-- Work request --
In the records below, how many lines hold the string "view"? Give only the number.

-- The records --

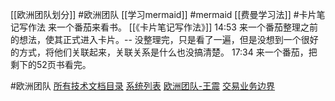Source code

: [[欧洲团队划分]] #欧洲团队
[[学习mermaid]] #mermaid
[[费曼学习法]] #卡片笔记写作法 
来一个番茄来看书。 [[《卡片笔记写作法》]]
14:53 来一个番茄整理之前的想法，使其正式进入卡片。-- 没整理完，只是看了一遍，但是没想到一个很好的方式，将他们关联起来，关联关系是什么也没搞清楚。
17:34 来一个番茄，把剩下的52页书看完。

#欧洲团队 
[所有技术文档目录](https://nio.feishu.cn/drive/folder/fldcntDyPrNXq9zSvTQbZxg67Ve)
[系统列表](https://nio.feishu.cn/sheets/shtcnFxXJBa4EhN3Vxp2A0lrGcg?table=tbl3FeCSO2V0zs4z&view=vewzHoz39a)
[欧洲团队-王震](https://nio.feishu.cn/sheets/shtcnnTkZUUUhRBYh6RfN3SipOg?sheet=PWsBST&table=tbl9h1DvsK9hSNxB&view=vewQN2H78e)
[交易业务边界](https://nio.feishu.cn/docs/doccnr6w1hGFyoMF0XbzAudEZPf)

-- Reply to the task --
2